• **Work required**
Which of the lines in the data mention the string "apps"? List them all.
BEGIN Provided records
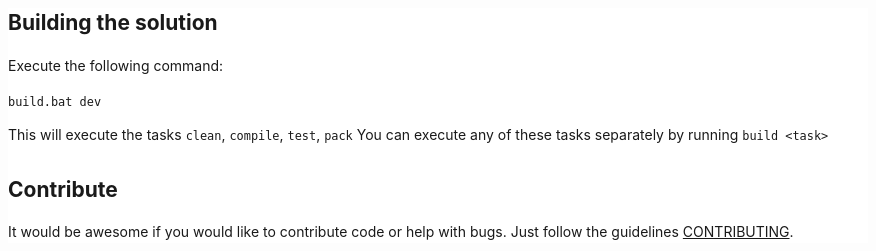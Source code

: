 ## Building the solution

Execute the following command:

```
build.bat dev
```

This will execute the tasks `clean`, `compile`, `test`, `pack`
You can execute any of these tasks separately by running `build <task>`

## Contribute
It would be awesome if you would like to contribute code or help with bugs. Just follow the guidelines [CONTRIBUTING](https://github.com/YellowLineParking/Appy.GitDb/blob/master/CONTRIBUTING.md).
END Provided records
BEGIN Provided records
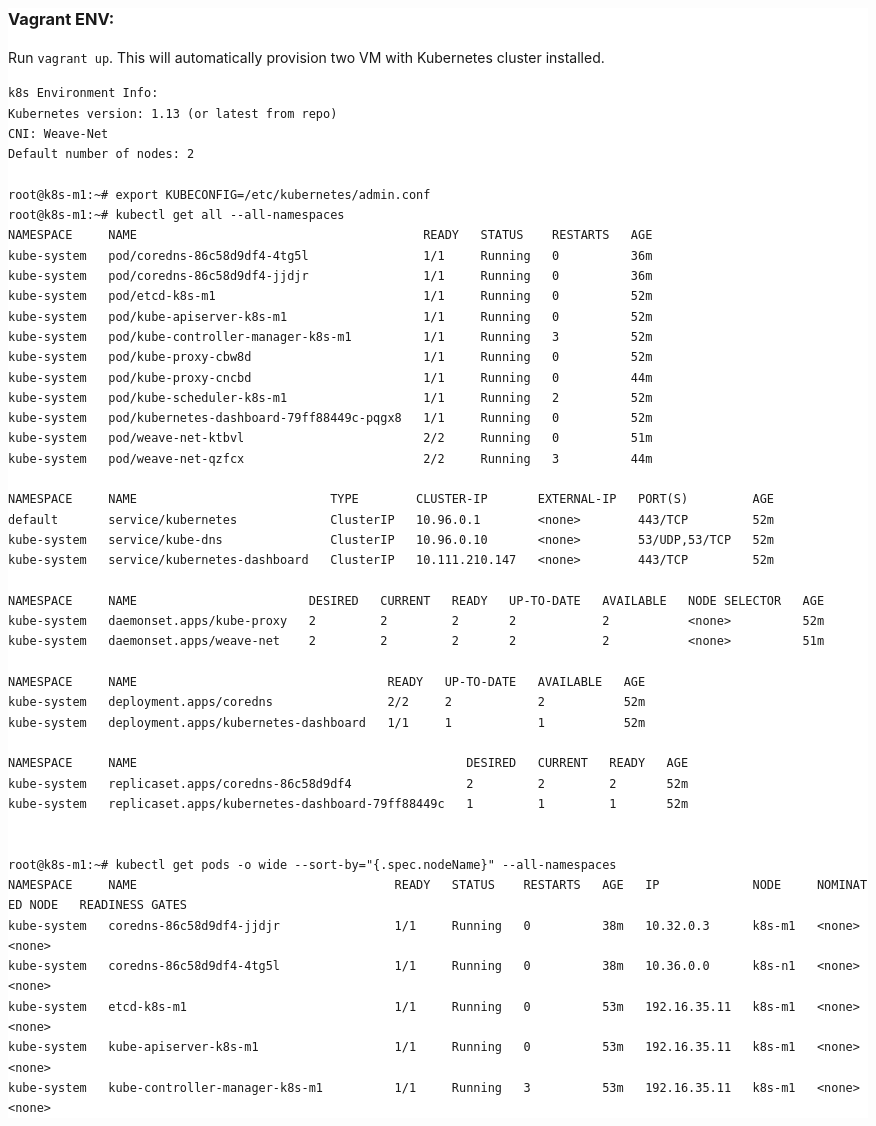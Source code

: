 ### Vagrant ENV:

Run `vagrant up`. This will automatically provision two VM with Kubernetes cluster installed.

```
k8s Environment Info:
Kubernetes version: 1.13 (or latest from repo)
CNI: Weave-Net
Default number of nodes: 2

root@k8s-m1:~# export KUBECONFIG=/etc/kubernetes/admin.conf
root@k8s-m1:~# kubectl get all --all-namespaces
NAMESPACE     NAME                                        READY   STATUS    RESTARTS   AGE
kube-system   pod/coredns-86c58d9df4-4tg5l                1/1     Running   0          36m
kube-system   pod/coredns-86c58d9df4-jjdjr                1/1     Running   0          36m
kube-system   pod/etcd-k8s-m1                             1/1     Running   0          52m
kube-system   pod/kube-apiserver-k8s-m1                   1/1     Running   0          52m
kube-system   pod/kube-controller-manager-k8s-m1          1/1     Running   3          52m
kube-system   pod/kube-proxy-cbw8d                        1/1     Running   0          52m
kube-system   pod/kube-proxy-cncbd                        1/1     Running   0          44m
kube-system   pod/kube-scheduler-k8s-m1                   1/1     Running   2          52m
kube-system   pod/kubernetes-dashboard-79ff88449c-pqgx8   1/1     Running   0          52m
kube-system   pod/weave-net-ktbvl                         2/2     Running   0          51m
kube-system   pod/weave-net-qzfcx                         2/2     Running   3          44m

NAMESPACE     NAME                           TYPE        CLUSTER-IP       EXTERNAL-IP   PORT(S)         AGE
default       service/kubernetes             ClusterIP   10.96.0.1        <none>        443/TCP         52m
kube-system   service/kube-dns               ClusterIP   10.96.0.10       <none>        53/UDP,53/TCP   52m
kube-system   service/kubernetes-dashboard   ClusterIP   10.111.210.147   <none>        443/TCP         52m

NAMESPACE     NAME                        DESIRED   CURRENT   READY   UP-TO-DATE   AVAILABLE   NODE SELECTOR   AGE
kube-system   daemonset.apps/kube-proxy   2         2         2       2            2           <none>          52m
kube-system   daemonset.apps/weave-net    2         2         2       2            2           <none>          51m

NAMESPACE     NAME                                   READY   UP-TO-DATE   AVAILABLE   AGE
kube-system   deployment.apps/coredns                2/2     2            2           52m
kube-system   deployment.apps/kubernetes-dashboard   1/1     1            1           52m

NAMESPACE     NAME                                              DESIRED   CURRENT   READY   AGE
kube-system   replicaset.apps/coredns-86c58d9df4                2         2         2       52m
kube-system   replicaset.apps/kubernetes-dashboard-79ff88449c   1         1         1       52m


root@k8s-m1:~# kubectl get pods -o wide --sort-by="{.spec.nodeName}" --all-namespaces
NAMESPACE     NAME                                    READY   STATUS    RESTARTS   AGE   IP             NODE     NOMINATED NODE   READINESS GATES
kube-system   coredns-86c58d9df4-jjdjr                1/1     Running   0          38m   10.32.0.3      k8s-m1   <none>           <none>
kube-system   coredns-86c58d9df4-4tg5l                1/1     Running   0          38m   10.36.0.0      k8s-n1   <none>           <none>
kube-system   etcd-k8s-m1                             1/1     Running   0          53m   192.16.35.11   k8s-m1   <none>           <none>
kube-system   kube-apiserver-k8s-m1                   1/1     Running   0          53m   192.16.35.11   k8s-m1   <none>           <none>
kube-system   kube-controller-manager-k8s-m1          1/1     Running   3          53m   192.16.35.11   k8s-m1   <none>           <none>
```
END Provided records
• **Result of this exercise**
kube-system   daemonset.apps/kube-proxy   2         2         2       2            2           <none>          52m
kube-system   daemonset.apps/weave-net    2         2         2       2            2           <none>          51m
kube-system   deployment.apps/coredns                2/2     2            2           52m
kube-system   deployment.apps/kubernetes-dashboard   1/1     1            1           52m
kube-system   replicaset.apps/coredns-86c58d9df4                2         2         2       52m
kube-system   replicaset.apps/kubernetes-dashboard-79ff88449c   1         1         1       52m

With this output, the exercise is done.